# AIM OF THE EXERCISE
Print out every line of the listing below without alteration.

# EXERCISE MATERIALS
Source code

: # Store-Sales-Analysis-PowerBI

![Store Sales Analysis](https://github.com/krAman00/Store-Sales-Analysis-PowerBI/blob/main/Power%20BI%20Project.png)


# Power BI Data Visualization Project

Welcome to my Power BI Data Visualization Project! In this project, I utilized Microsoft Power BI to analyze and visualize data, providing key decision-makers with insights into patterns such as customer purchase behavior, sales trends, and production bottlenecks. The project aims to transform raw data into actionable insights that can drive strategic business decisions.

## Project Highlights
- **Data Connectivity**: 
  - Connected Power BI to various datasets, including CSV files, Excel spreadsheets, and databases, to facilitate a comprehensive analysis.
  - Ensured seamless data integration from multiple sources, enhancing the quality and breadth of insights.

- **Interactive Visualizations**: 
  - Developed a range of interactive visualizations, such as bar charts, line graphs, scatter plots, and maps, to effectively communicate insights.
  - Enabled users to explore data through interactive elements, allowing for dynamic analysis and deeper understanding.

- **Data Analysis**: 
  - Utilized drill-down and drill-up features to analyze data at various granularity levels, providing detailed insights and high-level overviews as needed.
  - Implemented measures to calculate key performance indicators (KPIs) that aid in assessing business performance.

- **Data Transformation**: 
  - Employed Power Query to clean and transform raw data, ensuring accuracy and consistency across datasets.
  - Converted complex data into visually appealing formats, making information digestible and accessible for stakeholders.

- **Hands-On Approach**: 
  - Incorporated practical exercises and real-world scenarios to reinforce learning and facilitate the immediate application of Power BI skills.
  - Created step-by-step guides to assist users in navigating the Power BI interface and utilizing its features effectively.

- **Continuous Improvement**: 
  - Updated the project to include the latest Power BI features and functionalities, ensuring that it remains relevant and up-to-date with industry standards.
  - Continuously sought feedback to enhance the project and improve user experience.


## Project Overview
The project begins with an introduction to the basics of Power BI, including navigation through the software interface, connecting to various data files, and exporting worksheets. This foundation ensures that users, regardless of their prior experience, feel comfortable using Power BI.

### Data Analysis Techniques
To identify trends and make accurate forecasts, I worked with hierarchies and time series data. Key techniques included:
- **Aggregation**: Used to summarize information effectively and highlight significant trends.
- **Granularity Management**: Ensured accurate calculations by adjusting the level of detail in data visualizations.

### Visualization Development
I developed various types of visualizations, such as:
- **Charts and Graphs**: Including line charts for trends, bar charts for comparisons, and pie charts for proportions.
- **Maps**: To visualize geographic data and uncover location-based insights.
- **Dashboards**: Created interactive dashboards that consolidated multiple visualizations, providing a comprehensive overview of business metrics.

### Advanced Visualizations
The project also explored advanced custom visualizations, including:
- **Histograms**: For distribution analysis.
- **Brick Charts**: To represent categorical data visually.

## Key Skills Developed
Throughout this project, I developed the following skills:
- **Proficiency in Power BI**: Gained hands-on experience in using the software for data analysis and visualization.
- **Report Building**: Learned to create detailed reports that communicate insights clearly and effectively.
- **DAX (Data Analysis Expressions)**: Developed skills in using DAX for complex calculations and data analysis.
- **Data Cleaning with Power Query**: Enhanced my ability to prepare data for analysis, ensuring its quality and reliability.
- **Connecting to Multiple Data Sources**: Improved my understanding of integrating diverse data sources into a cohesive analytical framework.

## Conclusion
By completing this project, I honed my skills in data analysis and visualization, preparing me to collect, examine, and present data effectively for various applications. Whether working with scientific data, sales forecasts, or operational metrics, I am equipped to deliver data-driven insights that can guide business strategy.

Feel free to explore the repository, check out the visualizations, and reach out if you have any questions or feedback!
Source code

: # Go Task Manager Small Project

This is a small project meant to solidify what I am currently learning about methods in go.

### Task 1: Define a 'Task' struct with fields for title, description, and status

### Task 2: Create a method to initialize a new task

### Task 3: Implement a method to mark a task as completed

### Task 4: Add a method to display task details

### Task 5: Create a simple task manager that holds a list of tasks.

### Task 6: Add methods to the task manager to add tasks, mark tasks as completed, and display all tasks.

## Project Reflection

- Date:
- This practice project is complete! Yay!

# PROBLEM SOLUTION
Source code

: # Store-Sales-Analysis-PowerBI

![Store Sales Analysis](https://github.com/krAman00/Store-Sales-Analysis-PowerBI/blob/main/Power%20BI%20Project.png)


# Power BI Data Visualization Project

Welcome to my Power BI Data Visualization Project! In this project, I utilized Microsoft Power BI to analyze and visualize data, providing key decision-makers with insights into patterns such as customer purchase behavior, sales trends, and production bottlenecks. The project aims to transform raw data into actionable insights that can drive strategic business decisions.

## Project Highlights
- **Data Connectivity**: 
  - Connected Power BI to various datasets, including CSV files, Excel spreadsheets, and databases, to facilitate a comprehensive analysis.
  - Ensured seamless data integration from multiple sources, enhancing the quality and breadth of insights.

- **Interactive Visualizations**: 
  - Developed a range of interactive visualizations, such as bar charts, line graphs, scatter plots, and maps, to effectively communicate insights.
  - Enabled users to explore data through interactive elements, allowing for dynamic analysis and deeper understanding.

- **Data Analysis**: 
  - Utilized drill-down and drill-up features to analyze data at various granularity levels, providing detailed insights and high-level overviews as needed.
  - Implemented measures to calculate key performance indicators (KPIs) that aid in assessing business performance.

- **Data Transformation**: 
  - Employed Power Query to clean and transform raw data, ensuring accuracy and consistency across datasets.
  - Converted complex data into visually appealing formats, making information digestible and accessible for stakeholders.

- **Hands-On Approach**: 
  - Incorporated practical exercises and real-world scenarios to reinforce learning and facilitate the immediate application of Power BI skills.
  - Created step-by-step guides to assist users in navigating the Power BI interface and utilizing its features effectively.

- **Continuous Improvement**: 
  - Updated the project to include the latest Power BI features and functionalities, ensuring that it remains relevant and up-to-date with industry standards.
  - Continuously sought feedback to enhance the project and improve user experience.


## Project Overview
The project begins with an introduction to the basics of Power BI, including navigation through the software interface, connecting to various data files, and exporting worksheets. This foundation ensures that users, regardless of their prior experience, feel comfortable using Power BI.

### Data Analysis Techniques
To identify trends and make accurate forecasts, I worked with hierarchies and time series data. Key techniques included:
- **Aggregation**: Used to summarize information effectively and highlight significant trends.
- **Granularity Management**: Ensured accurate calculations by adjusting the level of detail in data visualizations.

### Visualization Development
I developed various types of visualizations, such as:
- **Charts and Graphs**: Including line charts for trends, bar charts for comparisons, and pie charts for proportions.
- **Maps**: To visualize geographic data and uncover location-based insights.
- **Dashboards**: Created interactive dashboards that consolidated multiple visualizations, providing a comprehensive overview of business metrics.

### Advanced Visualizations
The project also explored advanced custom visualizations, including:
- **Histograms**: For distribution analysis.
- **Brick Charts**: To represent categorical data visually.

## Key Skills Developed
Throughout this project, I developed the following skills:
- **Proficiency in Power BI**: Gained hands-on experience in using the software for data analysis and visualization.
- **Report Building**: Learned to create detailed reports that communicate insights clearly and effectively.
- **DAX (Data Analysis Expressions)**: Developed skills in using DAX for complex calculations and data analysis.
- **Data Cleaning with Power Query**: Enhanced my ability to prepare data for analysis, ensuring its quality and reliability.
- **Connecting to Multiple Data Sources**: Improved my understanding of integrating diverse data sources into a cohesive analytical framework.

## Conclusion
By completing this project, I honed my skills in data analysis and visualization, preparing me to collect, examine, and present data effectively for various applications. Whether working with scientific data, sales forecasts, or operational metrics, I am equipped to deliver data-driven insights that can guide business strategy.

Feel free to explore the repository, check out the visualizations, and reach out if you have any questions or feedback!
Source code

: # Go Task Manager Small Project

This is a small project meant to solidify what I am currently learning about methods in go.

### Task 1: Define a 'Task' struct with fields for title, description, and status

### Task 2: Create a method to initialize a new task

### Task 3: Implement a method to mark a task as completed

### Task 4: Add a method to display task details

### Task 5: Create a simple task manager that holds a list of tasks.

### Task 6: Add methods to the task manager to add tasks, mark tasks as completed, and display all tasks.

## Project Reflection

- Date:
- This practice project is complete! Yay!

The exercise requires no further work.